By Sydney Butler / July 4, 2019

Is there such a thing as government surveillance defense? After all, they have more money and power than any mere mortal could hope to fight against, right? While new technologies and a history of questionable laws make it a tough fight, keeping the government out of your business is not impossible.

You might think that, since you have nothing to hide, it doesn't really matter. Only people who have something to hide should care about the government prying into their lives, right? The truth is that privacy is something that you lose if you don't work to protect it. To have the freedom and dignified life, keeping the state out of your business is essential. It's so important that it almost reaches the point of becoming a civic duty. Here, we're going to look at the practical things you can do to protect yourself from the powers that be. The various intricate components of crafting a government surveillance defense strategy.

Embrace Encryption

Torrent Encryption Guide

Encryption is a set of methods that allow a message to be scrambled in such a way that only the person it's meant for can read it. Modern digital encryption is so powerful, that brute force methods of breaking it are basically impossible. Yes, even governments with all their money and resources have no hope of breaking even the everyday encryption normal websites use to secure themselves. Which means you should embrace encryption technology to secure everything you say and do. It's not a magic bullet that will protect you 100%, but proper use of encryption can get you 99% there. Let's unpack what you need to do in more detail.

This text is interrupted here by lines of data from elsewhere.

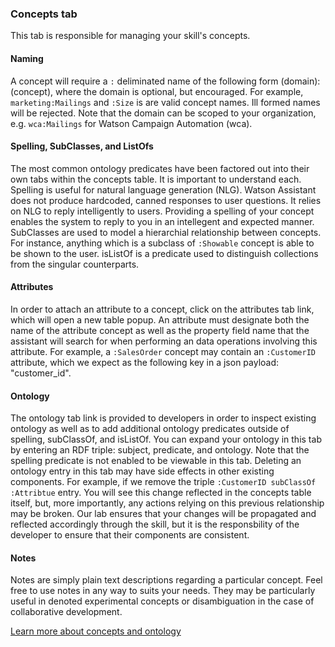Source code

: ### Concepts tab

This tab is responsible for managing your skill's concepts.

#### Naming

A concept will require a `:` deliminated name of the following form (domain):(concept), where the domain is optional, but encouraged. For example, `marketing:Mailings` and `:Size` is are valid concept names. Ill formed names will be rejected. Note that the domain can be scoped to your organization, e.g. `wca:Mailings` for Watson Campaign Automation (wca). 

#### Spelling, SubClasses, and ListOfs

The most common ontology predicates have been factored out into their own tabs within the concepts table. It is important to understand each. Spelling is useful for natural language generation (NLG). Watson Assistant does not produce hardcoded, canned responses to user questions. It relies on NLG to reply intelligently to users. Providing a spelling of your concept enables the system to reply to you in an intellegent and expected manner. SubClasses are used to model a hierarchial relationship between concepts. For instance, anything which is a subclass of `:Showable` concept is able to be shown to the user. isListOf is a predicate used to distinguish collections from the singular counterparts.

#### Attributes

In order to attach an attribute to a concept, click on the attributes tab link, which will open a new table popup. An attribute must designate both the name of the attribute concept as well as the property field name that the assistant will search for when performing an data operations involving this attribute. For example, a `:SalesOrder` concept may contain an `:CustomerID` attribute, which we expect as the following key in a json payload: "customer_id".


#### Ontology

The ontology tab link is provided to developers in order to inspect existing ontology as well as to add additional ontology predicates outside of spelling, subClassOf, and isListOf. You can expand your ontology in this tab by entering an RDF triple: subject, predicate, and ontology. Note that the spelling predicate is not enabled to be viewable in this tab. Deleting an ontology entry in this tab may have side effects in other existing components. For example, if we remove the triple `:CustomerID subClassOf :Attribtue` entry. You will see this change reflected in the concepts table itself, but, more importantly, any actions relying on this previous relationship may be broken. Our lab ensures that your changes will be propagated and reflected accordingly through the skill, but it is the responsbility of the developer to ensure that their components are consistent.

#### Notes

Notes are simply plain text descriptions regarding a particular concept. Feel free to use notes in any way to suits your needs. They may be particularly useful in denoted experimental concepts or disambiguation in the case of collaborative development.

[Learn more about concepts and ontology](./Ontology.md)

Tor and VPN Technology is Essential

Image Source: torproject.org

Most of us primarily interact with the internet through our web browsers, but it turns out our browsers betray a ton of personal information. Information that the state can often find legal avenues to collect.

Luckily there are secure ways to browse that are basically impossible to breach from the outside.

The Onion Router or Tor is an Open Source, a modified version of FireFox that pushes all your browser traffic through the highly secure Tor network. This is a network of volunteer computers that randomly shuffle your multi-layer encrypted data packets from source to destination. The end result is that no one along the chain can tell who you are or where you're from. Your ISP can only see that you are connecting to Tor, but not what you're doing there.

That can, however, be a problem, so it's a good idea to combine Tor with a VPN (Virtual Private Network) to get a more complete umbrella of protection. If you use a VPN then your ISP has no idea that you are connecting to Tor. It also means adding an extra layer of anonymity to Tor, since the first Tor node only connects to the VPN server, not your computer.

While Tor is free to download and use, you'll have to stump up a small amount of cash for a VPN subscription.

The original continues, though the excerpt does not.